In the last
publication I mentioned that my SBC for experiments fell to the death of the brave. By itself, the problem of a new test subject arose.
I somehow did not want to buy a simple monoplatnik, so my choice fell on SoC'i. I chose between Zynq and Cyclone V. By the name of the topic, I think, I guessed what I decided to choose.

')
This publication will consist of a small overview of the scarves from the title image and how to “program” and “configure” similar hardware. To whom it is interesting to ask under the cat.
Board
I purchased a
Z-turn Board from
Myir . On it is a stone Zynq 7020, 85k logic cells, 2 core Cortex-A9, 1 GB DDR3. Interfaces displayed on the board: JTAG, HDMI, micro SD host, Ethernet, UART, USB OTG and ~ 100 GPIO pins. From the periphery there are LED, RGB LED, buzzer, inertial and temperature sensors.
More detailed description can look at the
link .
I note that if you are going to use such a stone, you must purchase a radiator for it and racks for the corresponding board. And if this is not enough, then screw the fan there as well, since This beast is heated very much.
Programming
Actually, Zynq can be programmed in two ways: 1) as an ordinary MCU baremetal 2) from under the OS.
Baremetal
In this case, everything is extremely simple: throw in a program ---> compile ---> fill JTAG into stone. This stone has 256 KB of flash for firmware. Since I did not acquire the JTAG debugger, there is nothing to show here =)
OS
In my case on a micro SD card, the Linux build. Those. the way to create, check and debug programs is similar to that described in the last publication.
Elementaryarities: throw in a program ---> compile with a toolchain and copy to the board / compile on the board / copy the script to the board ---> debug / run ---> have a profit!

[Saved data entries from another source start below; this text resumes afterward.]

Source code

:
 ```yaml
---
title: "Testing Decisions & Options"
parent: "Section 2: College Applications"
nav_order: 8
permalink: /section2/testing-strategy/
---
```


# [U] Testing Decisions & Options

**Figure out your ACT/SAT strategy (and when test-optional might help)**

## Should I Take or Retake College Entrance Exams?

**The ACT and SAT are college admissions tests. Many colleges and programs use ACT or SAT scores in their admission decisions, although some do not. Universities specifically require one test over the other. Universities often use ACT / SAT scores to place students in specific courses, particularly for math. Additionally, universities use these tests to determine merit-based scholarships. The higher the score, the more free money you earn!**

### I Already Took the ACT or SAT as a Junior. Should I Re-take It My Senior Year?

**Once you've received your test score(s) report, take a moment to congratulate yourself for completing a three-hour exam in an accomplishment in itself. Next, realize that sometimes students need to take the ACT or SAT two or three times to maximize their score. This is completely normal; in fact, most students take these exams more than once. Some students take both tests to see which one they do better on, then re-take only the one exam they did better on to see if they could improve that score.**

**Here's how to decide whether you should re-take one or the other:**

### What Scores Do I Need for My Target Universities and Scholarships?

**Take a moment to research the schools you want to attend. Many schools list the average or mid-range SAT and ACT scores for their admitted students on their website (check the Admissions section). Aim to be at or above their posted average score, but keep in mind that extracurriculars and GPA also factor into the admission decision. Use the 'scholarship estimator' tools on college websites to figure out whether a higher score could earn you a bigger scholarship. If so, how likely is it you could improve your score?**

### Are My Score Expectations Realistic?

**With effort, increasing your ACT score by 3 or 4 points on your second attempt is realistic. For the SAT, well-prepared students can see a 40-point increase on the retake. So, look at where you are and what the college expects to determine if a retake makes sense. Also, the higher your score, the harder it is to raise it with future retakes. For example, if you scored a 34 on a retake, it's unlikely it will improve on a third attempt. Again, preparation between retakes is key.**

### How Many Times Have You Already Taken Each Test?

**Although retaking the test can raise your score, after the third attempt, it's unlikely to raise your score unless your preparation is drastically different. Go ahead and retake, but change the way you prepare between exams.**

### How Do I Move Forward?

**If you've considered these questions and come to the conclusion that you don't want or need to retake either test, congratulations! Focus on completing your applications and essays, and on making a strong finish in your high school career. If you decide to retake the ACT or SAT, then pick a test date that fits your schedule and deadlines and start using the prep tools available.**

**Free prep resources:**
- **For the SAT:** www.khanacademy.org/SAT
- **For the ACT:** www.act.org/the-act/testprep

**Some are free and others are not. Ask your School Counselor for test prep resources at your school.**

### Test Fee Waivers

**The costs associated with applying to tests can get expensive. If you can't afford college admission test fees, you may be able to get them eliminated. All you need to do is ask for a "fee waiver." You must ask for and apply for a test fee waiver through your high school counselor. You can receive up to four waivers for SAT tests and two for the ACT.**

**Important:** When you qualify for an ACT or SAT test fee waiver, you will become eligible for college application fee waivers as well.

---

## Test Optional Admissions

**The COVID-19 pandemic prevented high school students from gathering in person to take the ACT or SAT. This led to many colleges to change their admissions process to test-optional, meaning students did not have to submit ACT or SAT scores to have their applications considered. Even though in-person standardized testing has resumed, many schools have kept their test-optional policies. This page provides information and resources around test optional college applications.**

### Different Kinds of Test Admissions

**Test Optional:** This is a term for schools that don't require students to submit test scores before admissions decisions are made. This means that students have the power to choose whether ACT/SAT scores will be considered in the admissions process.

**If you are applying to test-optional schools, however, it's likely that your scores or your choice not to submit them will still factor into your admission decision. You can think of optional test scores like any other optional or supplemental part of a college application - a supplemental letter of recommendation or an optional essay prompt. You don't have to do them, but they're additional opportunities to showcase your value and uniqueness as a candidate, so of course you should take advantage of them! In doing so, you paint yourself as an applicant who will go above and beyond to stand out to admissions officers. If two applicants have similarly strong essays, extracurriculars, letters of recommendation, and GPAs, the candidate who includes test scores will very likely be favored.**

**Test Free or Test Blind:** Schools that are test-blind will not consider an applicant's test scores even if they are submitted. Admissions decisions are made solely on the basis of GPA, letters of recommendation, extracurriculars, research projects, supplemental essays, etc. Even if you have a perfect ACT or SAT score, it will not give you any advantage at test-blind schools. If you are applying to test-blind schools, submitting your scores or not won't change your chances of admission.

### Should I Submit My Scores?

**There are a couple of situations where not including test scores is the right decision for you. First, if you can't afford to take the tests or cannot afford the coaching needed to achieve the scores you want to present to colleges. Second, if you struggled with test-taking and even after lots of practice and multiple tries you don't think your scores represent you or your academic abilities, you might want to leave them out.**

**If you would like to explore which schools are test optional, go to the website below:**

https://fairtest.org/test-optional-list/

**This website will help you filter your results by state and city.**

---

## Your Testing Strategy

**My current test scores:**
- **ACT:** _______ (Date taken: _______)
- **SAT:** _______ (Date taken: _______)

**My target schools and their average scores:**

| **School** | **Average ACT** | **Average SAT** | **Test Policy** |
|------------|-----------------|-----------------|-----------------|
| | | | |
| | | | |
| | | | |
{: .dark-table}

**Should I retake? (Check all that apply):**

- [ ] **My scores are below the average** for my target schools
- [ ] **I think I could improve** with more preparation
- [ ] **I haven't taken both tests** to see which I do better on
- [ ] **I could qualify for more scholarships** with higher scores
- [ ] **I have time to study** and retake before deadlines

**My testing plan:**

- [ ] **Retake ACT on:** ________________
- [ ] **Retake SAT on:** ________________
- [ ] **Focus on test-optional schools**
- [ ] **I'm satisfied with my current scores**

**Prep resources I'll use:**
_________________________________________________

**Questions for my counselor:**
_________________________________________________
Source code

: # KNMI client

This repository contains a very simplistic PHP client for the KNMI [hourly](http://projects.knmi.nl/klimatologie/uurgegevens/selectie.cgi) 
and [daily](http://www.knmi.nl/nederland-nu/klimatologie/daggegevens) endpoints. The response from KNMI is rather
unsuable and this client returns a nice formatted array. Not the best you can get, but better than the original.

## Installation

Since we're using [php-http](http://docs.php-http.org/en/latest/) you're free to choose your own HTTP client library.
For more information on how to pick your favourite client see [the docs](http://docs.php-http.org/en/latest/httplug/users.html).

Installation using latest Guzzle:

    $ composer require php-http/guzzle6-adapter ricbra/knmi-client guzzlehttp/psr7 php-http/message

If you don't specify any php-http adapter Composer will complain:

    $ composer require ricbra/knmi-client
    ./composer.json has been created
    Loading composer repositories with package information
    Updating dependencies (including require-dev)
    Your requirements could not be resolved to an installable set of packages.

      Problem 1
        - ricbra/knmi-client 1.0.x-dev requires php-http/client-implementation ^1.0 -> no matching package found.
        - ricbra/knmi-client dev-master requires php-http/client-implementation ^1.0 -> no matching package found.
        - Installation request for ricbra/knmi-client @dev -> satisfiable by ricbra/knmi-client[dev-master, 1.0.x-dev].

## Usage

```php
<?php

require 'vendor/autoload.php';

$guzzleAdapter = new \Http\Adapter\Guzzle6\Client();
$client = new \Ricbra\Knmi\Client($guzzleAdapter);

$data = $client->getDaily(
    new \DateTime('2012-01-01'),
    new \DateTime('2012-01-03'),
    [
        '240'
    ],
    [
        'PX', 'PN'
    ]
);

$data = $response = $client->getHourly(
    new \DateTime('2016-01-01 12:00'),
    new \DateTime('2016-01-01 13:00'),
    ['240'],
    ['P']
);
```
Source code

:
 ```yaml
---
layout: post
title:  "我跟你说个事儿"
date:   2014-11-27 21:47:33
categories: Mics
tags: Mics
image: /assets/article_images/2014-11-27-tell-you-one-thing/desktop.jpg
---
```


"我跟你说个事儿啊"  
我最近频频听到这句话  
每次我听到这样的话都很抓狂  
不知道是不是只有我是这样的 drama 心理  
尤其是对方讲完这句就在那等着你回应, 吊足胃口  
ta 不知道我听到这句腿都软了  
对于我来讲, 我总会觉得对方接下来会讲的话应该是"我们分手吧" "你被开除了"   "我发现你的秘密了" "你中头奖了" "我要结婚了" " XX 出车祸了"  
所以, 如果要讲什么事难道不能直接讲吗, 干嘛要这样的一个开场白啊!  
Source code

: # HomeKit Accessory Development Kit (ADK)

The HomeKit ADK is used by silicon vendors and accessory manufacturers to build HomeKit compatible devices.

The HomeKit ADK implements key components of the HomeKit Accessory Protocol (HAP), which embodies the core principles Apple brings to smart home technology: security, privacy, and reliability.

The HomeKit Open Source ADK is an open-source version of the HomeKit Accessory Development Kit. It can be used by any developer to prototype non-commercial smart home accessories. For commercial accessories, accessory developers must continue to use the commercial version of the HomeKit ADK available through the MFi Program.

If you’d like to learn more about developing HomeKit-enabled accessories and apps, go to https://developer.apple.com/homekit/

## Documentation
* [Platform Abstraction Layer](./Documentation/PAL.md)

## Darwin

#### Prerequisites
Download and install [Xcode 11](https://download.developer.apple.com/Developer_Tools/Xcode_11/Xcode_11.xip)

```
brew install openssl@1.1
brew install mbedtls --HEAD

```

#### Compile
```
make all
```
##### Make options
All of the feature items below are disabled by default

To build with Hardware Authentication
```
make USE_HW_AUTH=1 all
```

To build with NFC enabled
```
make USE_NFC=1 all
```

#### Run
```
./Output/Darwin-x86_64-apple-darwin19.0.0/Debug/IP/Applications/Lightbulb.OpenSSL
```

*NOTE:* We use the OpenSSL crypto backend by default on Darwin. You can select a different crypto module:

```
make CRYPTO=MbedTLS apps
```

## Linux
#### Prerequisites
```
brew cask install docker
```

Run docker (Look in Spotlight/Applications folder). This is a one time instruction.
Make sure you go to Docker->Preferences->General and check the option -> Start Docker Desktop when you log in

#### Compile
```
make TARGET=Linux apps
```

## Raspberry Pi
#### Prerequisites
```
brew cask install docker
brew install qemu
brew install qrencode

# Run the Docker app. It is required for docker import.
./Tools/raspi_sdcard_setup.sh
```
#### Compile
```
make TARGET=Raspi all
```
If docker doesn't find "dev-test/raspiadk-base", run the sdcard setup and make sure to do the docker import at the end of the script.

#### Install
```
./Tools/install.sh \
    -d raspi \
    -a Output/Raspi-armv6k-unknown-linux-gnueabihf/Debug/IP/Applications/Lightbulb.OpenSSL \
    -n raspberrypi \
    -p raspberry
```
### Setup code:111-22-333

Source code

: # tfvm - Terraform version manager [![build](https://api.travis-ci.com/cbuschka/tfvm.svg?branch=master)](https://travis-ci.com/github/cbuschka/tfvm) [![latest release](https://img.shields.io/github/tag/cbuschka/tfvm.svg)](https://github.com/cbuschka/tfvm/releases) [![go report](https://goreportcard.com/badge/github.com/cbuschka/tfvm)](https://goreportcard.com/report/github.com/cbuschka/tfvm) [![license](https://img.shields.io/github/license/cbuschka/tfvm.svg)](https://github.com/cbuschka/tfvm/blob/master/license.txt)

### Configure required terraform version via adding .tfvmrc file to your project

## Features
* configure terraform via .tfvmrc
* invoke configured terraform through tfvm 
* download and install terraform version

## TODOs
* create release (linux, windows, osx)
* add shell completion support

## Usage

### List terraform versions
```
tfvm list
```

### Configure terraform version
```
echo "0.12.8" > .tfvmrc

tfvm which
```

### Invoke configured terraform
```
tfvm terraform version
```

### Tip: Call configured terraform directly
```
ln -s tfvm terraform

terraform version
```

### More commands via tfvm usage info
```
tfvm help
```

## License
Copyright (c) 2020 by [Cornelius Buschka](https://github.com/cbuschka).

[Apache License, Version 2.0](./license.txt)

I think it’s not really necessary to focus on this, so just << Hello Zynq! >>:
bash>$ touch hellozynq.py bash>$ echo '#!/bin/python > print "Hello Zynq!" > ' > hellozynq.py bash>$ cat hellozynq.py
Copy our file on the board:
bash>$ scp hellozynq.py root@<ip_address>:/root/hellozynq.py root@<ip_address>'s password: hellozynq.py 100% 35 0.0KB/s 00:00
Run:
root@localhost:~
Configuration
And here we will focus attention. The way to configure the FPGA part of this SoC'a is roughly as follows:
- Creating a project in Xilinx IDE
- Configuration Development
- Generate bitstream
- Firmware
Creating a project in the IDE company Xilinx and the development of the program itself will take on the article. Therefore, I will take the finished project, which went along with the board.
First run the project. Then we run the synthesis and implementation. After we generate bitstream file.
Copy it on the board:
bash>$ scp another_blink.bit root@192.168.100.9:/root/ablink.bit root@192.168.100.9's password: hw.bit 100% 3951KB 3.9MB/s 00:00
Check the directory:
root@localhost:~
And configure the FPGA:
root@localhost:~
Hurray comrades! LED is on!
Notes :
Configure FPGA, of course, can be a debugger. Only I do not have it. Vivado is very powerful and requires a lot of memory and CPU resources. On my i5 and 4GB of RAM, it constantly swaps.
You also need to be attentive to the developer, because I heard a few stories about how the stones were burned by incorrectly tuning the output of the FPGA. Perhaps this is not valid for Zynq.
PS :
I decided to take this shawl because
It is the cheapest and most accessible to me FPGAs because it is possible to synthesize any digital interfaces, make multiplexers of the outputs and, the coolest, synthesize calculators (automata, processors, coprocessors like FPU, etc.). And in conjunction with Linux on the processor, you can create the coolest things.